Basic Science and Pathogenesis.

Two broad classes of mechanisms have emerged for understanding the Amyloid-Related Imaging Abnormalities (ARIA) associated with anti-beta-amyloid immunotherapy. One set of mechanisms proposes that ARIA is driven by large-scale transfer of antibody-bound amyloid from brain parenchyma to the perivascular and vascular compartments. This class of mechanisms is indirectly supported by neuropathological evidence that immunotherapy substantially clears plaque amyloid while increasing vessel-associated amyloid, but has been difficult to directly demonstrate. The second set of mechanisms proposes that ARIA is substantially driven by direct antibody binding to vascular amyloid deposits (cerebral amyloid angiopathy or CAA). The role of CAA in generating ARIA is supported by observations on propensity of transgenic mouse models with vascular amyloid to develop ARIA. Another line of supporting evidence comes from the striking neuroimaging similarities between ARIA and the spontaneous occurring syndrome of CAA-related inflammation, a clinical entity that appears to be triggered by generation of anti-amyloid autoantibodies.
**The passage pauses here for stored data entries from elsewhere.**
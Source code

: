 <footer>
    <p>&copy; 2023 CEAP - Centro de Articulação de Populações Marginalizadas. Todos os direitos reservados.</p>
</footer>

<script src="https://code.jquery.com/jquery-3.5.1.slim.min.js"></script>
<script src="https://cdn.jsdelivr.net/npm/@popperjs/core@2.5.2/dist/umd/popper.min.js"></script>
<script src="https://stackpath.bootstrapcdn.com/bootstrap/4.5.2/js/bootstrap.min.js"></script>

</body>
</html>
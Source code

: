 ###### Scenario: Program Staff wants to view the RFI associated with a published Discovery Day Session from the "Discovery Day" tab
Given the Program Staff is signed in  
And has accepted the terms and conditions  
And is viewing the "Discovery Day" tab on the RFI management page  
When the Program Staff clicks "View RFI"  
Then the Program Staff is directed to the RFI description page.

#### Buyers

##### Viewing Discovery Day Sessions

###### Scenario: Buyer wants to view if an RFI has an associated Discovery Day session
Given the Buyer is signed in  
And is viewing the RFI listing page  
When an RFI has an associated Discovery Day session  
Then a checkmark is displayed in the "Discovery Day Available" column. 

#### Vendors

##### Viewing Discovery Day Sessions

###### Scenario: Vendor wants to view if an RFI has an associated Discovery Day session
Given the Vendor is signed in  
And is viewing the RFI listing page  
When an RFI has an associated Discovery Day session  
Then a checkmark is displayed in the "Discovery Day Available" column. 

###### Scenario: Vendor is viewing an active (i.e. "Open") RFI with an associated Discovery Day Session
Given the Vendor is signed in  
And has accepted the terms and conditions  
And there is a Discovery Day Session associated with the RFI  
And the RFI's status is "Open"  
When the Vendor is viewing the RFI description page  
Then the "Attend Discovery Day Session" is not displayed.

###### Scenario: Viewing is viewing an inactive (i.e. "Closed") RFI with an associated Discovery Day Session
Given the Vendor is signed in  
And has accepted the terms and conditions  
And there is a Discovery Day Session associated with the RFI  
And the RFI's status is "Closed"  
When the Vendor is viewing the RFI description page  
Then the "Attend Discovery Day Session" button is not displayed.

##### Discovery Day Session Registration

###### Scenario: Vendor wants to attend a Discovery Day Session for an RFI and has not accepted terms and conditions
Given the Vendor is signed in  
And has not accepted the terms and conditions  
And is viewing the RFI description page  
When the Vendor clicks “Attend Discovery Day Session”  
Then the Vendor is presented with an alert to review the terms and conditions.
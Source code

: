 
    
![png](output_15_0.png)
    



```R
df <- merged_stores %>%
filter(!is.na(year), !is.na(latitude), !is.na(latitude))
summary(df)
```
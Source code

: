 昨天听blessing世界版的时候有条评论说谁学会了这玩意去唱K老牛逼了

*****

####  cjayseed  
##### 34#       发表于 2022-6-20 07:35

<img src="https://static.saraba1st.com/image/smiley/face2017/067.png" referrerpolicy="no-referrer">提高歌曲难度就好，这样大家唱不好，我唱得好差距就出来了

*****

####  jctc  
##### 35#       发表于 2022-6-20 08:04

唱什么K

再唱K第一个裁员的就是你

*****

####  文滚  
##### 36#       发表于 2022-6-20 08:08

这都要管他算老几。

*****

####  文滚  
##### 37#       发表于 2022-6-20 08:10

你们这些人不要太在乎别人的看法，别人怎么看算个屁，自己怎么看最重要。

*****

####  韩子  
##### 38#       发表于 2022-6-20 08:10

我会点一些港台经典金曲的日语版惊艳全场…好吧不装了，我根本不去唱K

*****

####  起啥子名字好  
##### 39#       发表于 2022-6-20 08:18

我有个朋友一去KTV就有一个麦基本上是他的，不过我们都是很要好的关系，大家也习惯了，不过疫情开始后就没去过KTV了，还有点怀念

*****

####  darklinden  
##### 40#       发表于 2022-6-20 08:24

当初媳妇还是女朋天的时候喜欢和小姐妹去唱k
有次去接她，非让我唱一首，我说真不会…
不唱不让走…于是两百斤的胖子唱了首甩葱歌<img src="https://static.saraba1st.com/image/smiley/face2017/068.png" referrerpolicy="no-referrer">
This class of mechanism predicts that CAA present prior to initiating immunotherapy should increase ARIA risk, a hypothesis supported by recent identification of cerebral microbleeds and cortical superficial siderosis on baseline MRI as independent risk factors for subsequent ARIA. Identifying causative pathways to ARIA-the role of preexisting CAA in particular-should provide a blueprint towards future trials aimed at preventing or mitigating ARIA's clinical impact.